EXERCISE DIRECTIONS:
What is needed here is an exact repetition of the records below, beginning at the line that has "- metoda publica pentru" and stopping after the line that has "care sa se evidentieze".

Stored data entries:
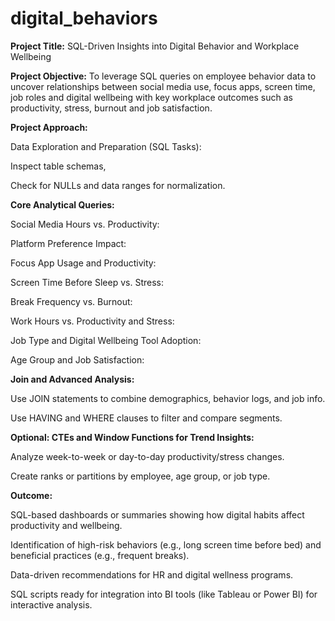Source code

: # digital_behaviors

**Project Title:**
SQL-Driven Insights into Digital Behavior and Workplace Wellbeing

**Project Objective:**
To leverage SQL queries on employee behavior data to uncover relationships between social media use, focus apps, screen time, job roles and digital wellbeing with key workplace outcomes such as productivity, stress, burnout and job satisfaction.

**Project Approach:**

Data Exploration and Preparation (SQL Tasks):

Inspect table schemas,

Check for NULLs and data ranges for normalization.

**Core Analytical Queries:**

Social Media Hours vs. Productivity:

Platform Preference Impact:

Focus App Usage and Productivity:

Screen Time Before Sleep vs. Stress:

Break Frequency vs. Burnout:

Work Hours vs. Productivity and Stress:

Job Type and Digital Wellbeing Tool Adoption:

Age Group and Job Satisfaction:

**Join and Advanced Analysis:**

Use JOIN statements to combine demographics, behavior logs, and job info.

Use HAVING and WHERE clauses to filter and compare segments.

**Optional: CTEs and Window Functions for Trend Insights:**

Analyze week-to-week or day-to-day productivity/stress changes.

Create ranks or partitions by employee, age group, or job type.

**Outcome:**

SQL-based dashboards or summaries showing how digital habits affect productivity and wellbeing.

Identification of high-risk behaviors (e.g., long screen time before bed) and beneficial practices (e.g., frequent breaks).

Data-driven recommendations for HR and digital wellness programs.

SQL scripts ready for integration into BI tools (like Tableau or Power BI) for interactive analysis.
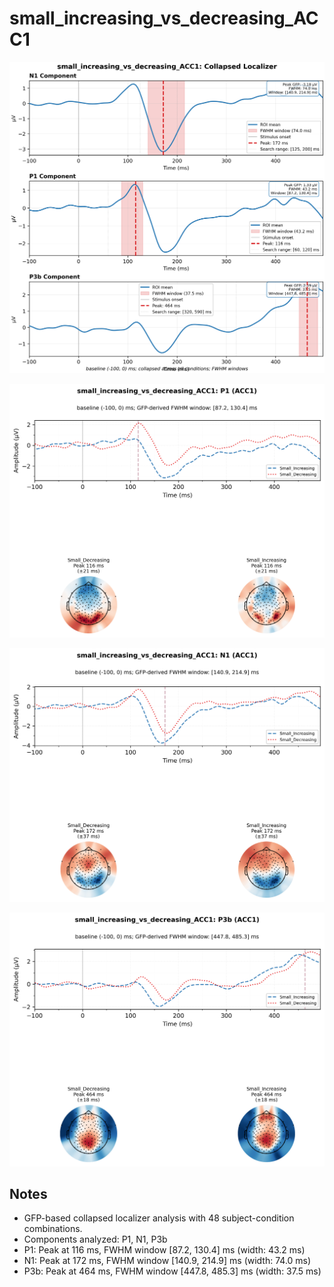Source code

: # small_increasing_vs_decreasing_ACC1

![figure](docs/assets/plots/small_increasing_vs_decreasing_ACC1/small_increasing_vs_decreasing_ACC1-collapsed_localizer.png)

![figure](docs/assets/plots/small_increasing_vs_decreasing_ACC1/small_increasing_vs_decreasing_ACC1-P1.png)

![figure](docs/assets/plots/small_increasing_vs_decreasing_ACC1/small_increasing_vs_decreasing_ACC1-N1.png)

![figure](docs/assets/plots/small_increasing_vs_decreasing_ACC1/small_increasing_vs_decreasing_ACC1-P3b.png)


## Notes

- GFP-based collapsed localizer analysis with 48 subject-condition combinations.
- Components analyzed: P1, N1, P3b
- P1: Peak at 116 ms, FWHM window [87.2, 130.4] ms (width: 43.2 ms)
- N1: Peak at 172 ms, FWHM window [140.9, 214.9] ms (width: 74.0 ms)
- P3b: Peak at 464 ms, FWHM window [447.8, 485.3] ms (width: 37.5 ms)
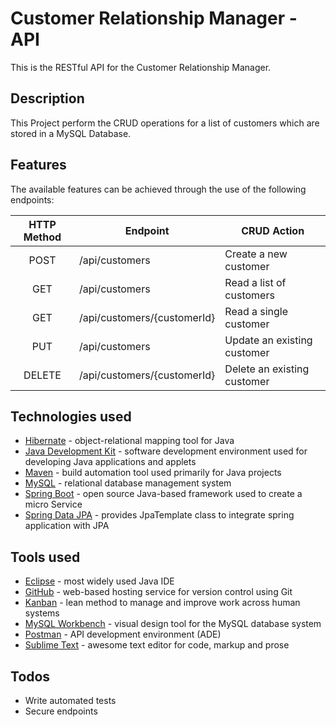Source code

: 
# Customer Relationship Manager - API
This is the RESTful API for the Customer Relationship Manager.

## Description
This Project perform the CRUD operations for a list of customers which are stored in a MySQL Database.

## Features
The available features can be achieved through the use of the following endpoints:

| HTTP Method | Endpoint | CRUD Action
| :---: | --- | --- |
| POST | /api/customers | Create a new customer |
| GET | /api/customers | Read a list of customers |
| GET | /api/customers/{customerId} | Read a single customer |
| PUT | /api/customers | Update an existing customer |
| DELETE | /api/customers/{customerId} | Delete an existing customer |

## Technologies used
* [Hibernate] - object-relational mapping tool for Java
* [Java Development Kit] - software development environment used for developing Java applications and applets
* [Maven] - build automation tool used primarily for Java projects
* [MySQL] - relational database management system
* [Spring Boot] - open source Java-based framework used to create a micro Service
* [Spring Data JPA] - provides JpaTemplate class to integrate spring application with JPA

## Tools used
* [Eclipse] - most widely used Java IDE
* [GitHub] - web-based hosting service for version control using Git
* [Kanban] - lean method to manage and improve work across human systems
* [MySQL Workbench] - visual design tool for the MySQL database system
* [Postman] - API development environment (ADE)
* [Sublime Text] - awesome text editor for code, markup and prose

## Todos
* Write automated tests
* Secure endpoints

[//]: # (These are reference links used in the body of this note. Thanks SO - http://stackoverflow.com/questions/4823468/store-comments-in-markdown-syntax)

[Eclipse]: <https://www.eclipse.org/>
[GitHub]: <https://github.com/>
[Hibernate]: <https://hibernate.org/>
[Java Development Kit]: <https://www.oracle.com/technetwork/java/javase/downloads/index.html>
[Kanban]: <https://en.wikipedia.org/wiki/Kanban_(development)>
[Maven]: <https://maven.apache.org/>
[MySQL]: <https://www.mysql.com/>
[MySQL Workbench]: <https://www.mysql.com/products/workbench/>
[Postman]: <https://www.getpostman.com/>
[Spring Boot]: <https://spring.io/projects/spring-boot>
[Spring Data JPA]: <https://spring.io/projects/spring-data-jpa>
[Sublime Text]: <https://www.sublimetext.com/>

--

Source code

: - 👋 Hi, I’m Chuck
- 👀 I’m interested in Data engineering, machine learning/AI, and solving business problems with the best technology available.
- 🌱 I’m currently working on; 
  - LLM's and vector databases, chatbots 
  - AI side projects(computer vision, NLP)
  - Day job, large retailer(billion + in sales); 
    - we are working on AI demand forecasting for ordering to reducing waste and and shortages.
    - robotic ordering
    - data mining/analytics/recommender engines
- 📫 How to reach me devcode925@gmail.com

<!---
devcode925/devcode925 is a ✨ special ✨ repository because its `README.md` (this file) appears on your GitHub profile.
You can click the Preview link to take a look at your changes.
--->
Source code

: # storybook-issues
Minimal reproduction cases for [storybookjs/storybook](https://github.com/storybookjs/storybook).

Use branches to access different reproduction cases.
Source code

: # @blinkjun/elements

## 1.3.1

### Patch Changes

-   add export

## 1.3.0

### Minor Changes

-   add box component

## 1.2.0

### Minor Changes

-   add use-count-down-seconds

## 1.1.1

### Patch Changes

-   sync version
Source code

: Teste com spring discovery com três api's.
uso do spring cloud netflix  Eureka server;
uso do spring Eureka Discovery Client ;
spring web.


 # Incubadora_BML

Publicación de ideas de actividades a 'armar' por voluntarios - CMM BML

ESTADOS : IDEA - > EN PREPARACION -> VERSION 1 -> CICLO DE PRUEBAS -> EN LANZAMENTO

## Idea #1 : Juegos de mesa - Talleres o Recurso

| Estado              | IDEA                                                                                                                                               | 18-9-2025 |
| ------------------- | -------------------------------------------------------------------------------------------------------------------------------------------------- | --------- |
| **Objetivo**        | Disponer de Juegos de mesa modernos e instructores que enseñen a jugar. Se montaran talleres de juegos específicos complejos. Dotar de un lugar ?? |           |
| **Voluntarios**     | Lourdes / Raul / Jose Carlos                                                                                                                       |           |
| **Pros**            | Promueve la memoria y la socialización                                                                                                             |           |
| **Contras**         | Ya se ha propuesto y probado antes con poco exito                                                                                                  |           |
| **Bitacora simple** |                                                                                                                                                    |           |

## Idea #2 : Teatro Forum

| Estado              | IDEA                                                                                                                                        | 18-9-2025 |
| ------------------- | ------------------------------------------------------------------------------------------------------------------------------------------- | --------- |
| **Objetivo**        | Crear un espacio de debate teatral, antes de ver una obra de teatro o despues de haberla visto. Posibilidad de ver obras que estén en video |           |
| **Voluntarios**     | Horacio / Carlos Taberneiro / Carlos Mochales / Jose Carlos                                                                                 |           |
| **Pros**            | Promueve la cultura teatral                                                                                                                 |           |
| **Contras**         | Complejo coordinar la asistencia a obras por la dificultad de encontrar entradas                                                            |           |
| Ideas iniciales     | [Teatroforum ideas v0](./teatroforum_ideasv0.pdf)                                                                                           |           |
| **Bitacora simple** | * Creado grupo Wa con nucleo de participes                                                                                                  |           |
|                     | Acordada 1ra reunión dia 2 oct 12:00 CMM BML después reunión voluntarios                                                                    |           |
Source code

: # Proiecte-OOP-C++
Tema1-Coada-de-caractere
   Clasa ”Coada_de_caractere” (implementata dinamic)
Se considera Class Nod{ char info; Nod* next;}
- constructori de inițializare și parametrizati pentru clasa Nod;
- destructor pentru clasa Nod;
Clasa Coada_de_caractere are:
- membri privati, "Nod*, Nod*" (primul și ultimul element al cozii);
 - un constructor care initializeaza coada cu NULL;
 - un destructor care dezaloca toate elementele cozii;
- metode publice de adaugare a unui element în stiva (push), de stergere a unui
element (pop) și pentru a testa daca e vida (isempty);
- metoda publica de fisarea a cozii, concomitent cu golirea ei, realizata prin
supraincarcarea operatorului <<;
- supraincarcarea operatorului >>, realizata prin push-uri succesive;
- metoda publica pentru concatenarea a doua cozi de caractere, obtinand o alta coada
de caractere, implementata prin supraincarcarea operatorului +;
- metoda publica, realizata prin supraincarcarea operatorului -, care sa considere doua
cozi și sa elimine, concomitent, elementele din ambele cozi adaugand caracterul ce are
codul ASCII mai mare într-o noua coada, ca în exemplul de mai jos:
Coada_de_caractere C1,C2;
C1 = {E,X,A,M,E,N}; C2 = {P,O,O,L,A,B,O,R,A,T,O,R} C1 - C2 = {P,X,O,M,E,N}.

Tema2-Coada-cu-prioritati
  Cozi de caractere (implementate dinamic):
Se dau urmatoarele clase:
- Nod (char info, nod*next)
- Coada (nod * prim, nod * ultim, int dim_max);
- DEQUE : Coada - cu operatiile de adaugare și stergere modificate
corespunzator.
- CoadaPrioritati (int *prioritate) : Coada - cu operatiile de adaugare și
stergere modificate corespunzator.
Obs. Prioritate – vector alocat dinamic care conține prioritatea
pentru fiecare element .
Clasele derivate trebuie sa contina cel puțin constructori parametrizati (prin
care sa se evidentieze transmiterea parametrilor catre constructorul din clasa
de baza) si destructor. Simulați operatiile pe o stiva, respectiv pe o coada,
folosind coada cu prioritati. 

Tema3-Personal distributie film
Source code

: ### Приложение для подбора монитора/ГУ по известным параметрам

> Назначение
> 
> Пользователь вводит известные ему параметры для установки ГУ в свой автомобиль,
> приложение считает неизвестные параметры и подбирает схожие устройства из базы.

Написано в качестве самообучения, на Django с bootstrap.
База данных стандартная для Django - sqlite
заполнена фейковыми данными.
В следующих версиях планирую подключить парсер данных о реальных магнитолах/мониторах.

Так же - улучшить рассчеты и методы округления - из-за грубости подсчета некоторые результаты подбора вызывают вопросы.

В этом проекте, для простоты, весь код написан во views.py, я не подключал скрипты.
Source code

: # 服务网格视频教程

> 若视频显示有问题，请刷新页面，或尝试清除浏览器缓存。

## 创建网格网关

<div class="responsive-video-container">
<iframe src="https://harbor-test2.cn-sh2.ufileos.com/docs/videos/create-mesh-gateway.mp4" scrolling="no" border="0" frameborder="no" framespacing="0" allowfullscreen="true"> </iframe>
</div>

ANSWER:
- metoda publica pentru concatenarea a doua cozi de caractere, obtinand o alta coada
de caractere, implementata prin supraincarcarea operatorului +;
- metoda publica, realizata prin supraincarcarea operatorului -, care sa considere doua
cozi și sa elimine, concomitent, elementele din ambele cozi adaugand caracterul ce are
codul ASCII mai mare într-o noua coada, ca în exemplul de mai jos:
Coada_de_caractere C1,C2;
C1 = {E,X,A,M,E,N}; C2 = {P,O,O,L,A,B,O,R,A,T,O,R} C1 - C2 = {P,X,O,M,E,N}.

Tema2-Coada-cu-prioritati
  Cozi de caractere (implementate dinamic):
Se dau urmatoarele clase:
- Nod (char info, nod*next)
- Coada (nod * prim, nod * ultim, int dim_max);
- DEQUE : Coada - cu operatiile de adaugare și stergere modificate
corespunzator.
- CoadaPrioritati (int *prioritate) : Coada - cu operatiile de adaugare și
stergere modificate corespunzator.
Obs. Prioritate – vector alocat dinamic care conține prioritatea
pentru fiecare element .
Clasele derivate trebuie sa contina cel puțin constructori parametrizati (prin
care sa se evidentieze transmiterea parametrilor catre constructorul din clasa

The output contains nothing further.